Though that gaze flicked to the trooper’s hat in unspoken challenge, the boy yanked his cap off by the bill. A mess of greasy dark blond hair fell loose.

“Thank you.” Mark left his own cover in place, as state police policy required that troopers wear them whenever responding to a call. “How old are you, Blake?”

“Fourteen.”

He bit at skin on the corner of his pinky fingernail and then, switching hands, chewed again. His fingernails were so heavily bitten that it was a wonder he still found anything left to nibble. Just fourteen. Mark jotted the figure in his notebook, guessing that the jaded boy’s life experience made him much older than that. “The store manager has reported that you were caught in possession of shoplifted items when you left the store. Can you tell me what happened?”

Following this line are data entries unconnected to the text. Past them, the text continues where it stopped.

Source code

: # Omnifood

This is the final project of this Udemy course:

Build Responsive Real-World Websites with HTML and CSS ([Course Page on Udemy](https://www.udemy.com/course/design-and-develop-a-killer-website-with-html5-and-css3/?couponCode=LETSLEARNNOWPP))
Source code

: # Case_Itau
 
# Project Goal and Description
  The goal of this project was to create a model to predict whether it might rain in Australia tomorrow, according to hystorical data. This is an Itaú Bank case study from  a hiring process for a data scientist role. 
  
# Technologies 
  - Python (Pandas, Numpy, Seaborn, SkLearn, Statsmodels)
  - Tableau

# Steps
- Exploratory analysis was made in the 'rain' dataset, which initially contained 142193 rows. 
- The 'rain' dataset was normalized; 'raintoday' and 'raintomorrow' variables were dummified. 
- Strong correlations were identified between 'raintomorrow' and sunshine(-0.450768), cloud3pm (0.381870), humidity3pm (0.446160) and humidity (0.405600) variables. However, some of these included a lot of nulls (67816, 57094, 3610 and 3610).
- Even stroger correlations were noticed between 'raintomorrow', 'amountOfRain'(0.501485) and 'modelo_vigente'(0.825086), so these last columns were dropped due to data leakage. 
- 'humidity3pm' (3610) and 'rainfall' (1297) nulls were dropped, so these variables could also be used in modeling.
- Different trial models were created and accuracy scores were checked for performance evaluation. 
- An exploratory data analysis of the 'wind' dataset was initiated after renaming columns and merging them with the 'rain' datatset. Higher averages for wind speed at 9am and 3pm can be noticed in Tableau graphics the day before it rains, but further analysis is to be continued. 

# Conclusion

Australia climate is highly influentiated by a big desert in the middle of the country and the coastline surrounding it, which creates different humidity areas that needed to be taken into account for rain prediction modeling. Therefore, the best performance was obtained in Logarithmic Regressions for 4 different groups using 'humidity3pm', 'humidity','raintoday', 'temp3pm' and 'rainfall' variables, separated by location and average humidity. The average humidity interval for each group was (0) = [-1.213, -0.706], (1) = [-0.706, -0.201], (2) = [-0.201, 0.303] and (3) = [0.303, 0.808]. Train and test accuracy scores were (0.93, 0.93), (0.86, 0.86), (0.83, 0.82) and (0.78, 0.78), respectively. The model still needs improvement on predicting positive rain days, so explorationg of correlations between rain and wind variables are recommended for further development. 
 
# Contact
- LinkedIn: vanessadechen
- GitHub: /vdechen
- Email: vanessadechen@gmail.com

The boy shrugged. “I was hungry.”

The manager materialized in the doorway. “Oh, he was hungry, all right. He walked out of the place like it was a food bank or something.”

“Food bank?”

In answer to Mark’s question, the man indicated items arranged on a table lining the office’s back wall. Something heavy settled in Mark’s throat. No cold medicine that could be cooked up into more powerful drugs. Not even a six-pack of beer or a pack of cigarettes. The suspect was accused of swiping a half gallon of milk, a box of corn flakes and a carton of cherry toaster pastries. A teenager’s breakfast of champions. Arresting a hungry kid was the last thing he wanted to do, particularly so close to the annual gorgefest that was Thanksgiving, but unpleasant tasks sometimes were part of the job.

He turned to the store manager. “Thank you for your help. I will be taking Mr. Wilson back to the post for further questioning. I will be in touch.”

The trip would also include a breakfast stop at a fast-food restaurant, but Mark didn’t mention that to the manager, who would be complaining about special treatment. He’d questioned many things about his new faith that had helped him to turn his life around and then failed to keep his wife from leaving him, but the lesson he’d learned about feeding the hungry still seemed like a good idea.

Soon the suspect was Mirandized, cuffed and seated in the back of the patrol car, and they were headed west on the Interstate toward the post. Well, fidgeting in the backseat, anyway. How Blake had managed to do that with his hands cuffed, Mark wasn’t sure, but the boy’s wiggling had already caused the blanket that Mark had tucked around his shoulders to fall behind him. The only thing that stayed in place was the hat that Mark had returned to him.

“You’re just going to make the cuffs rub your wrists raw,” he pointed out.

“So?”

But the squirming stopped for about a minute, and then it resumed as if the boy couldn’t control it. Instead of mentioning it again, Mark took the Milford Road exit and headed south toward a shopping plaza with several fast-food restaurants nearby.